### Records for the task
━━━━━━━━━━

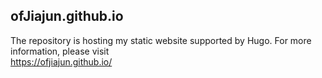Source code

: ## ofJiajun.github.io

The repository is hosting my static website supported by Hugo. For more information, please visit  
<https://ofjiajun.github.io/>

━━━━━━━━━━

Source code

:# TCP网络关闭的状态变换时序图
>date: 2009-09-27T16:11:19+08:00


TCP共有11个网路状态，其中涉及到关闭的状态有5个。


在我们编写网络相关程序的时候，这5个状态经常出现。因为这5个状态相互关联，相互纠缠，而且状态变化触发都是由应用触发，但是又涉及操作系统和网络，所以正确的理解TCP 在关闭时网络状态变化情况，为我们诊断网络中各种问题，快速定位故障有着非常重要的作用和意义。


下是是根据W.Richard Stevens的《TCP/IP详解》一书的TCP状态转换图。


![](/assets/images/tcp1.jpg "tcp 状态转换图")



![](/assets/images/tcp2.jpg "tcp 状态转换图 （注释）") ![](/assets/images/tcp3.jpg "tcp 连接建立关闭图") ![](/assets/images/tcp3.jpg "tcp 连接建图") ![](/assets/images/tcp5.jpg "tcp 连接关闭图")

━━━━━━━━━━

### Prompt
Which lines in the listing have the string "images"? Pick them out and copy them.

### Solution
![](/assets/images/tcp1.jpg "tcp 状态转换图")
![](/assets/images/tcp2.jpg "tcp 状态转换图 （注释）") ![](/assets/images/tcp3.jpg "tcp 连接建立关闭图") ![](/assets/images/tcp3.jpg "tcp 连接建图") ![](/assets/images/tcp5.jpg "tcp 连接关闭图")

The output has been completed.